This week, Microsoft was still struggling with vulnerabilities. Security researchers stated that cybercriminals are exploiting the vulnerability to target European and U.S. local governments. We also had a glimpse of Linux Kernel 5.19. The first release candidate is released now. The TuxCare team also announced the additional DevSecOps integrations. Cloudflare also introduced the Private Access Token, which can eliminate CAPTCHAs soon.
Table of Contents
Windows MSDT vulnerability is under attack
While users are waiting for Microsoft to release a patch for the MSDT vulnerability, the attackers are started targeting European and U.S. local governments. Attackers are using Rich Text Format documents to exploit the vulnerability, which is also known as Follina. The only solution provided by Microsoft is to disable the MSDT protocol. On the other hand, several organizations released unofficial patches. MalwareHunterTeam also stated that they found documents from China aiming to deploy a passport-stealing trojan.
Linux Kernel 5.19 release candidate 1 released
Linus Torvalds announced the general availability of the first release candidate of the upcoming Linux Kernel 5.19 series. The release candidate was released two weeks after the release of Linux Kernel 5.18. This also means that the development cycle is now officially started. Linux Kernel 5.19 will come with various improvements for AMD GPU users. It also includes various new and updated drivers, allowing the new version to support hardware better.
TuxCare has now three new DevSecOps integrations
The TuxCare team announced the availability of additional DevSecOps integrations. From now on, TuxCare has three new DevSecOps integrations with its ePortal management system. The new integrations of TuxCare DevSecOps are Ansible, Chef, and Puppet which are available through an API interface with ePortal; delivering patching and centralized license management capabilities. ePortal is used for deploying any new patches, and it is used in large infrastructure deployments.

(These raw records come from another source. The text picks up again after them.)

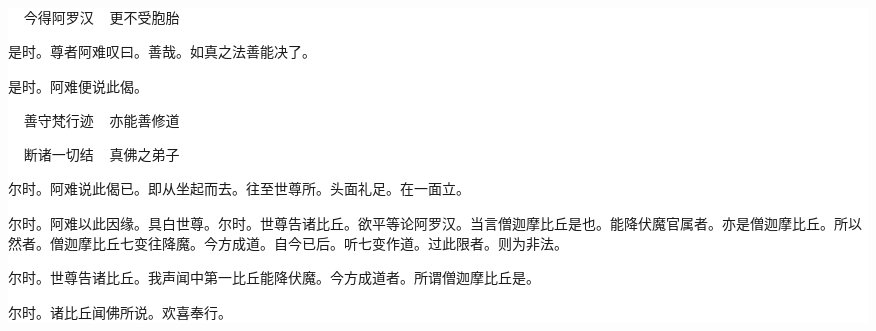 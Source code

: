 &nbsp;&nbsp;&nbsp;&nbsp;今得阿罗汉&nbsp;&nbsp;&nbsp;&nbsp;更不受胞胎

是时。尊者阿难叹曰。善哉。如真之法善能决了。

是时。阿难便说此偈。

&nbsp;&nbsp;&nbsp;&nbsp;善守梵行迹&nbsp;&nbsp;&nbsp;&nbsp;亦能善修道

&nbsp;&nbsp;&nbsp;&nbsp;断诸一切结&nbsp;&nbsp;&nbsp;&nbsp;真佛之弟子

尔时。阿难说此偈已。即从坐起而去。往至世尊所。头面礼足。在一面立。

尔时。阿难以此因缘。具白世尊。尔时。世尊告诸比丘。欲平等论阿罗汉。当言僧迦摩比丘是也。能降伏魔官属者。亦是僧迦摩比丘。所以然者。僧迦摩比丘七变往降魔。今方成道。自今已后。听七变作道。过此限者。则为非法。

尔时。世尊告诸比丘。我声闻中第一比丘能降伏魔。今方成道者。所谓僧迦摩比丘是。

尔时。诸比丘闻佛所说。欢喜奉行。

Cloudflare introduces Private Access Tokens
Cloudflare introduced Private Access Tokens, a new private and invisible way to validate that website visitors are reals. The new feature eliminates CAPTCHAs to validate if website visitors are real users are not. Visitors who are using an operating system that is capable of supporting these tokens will be able to prove that they are human without CAPTCHA or providing personal data. PATs are able to abstract portions of the validation process, and confirm data without actually collecting, touching, or storing that data. The new solution asks the device vendor to do the validation.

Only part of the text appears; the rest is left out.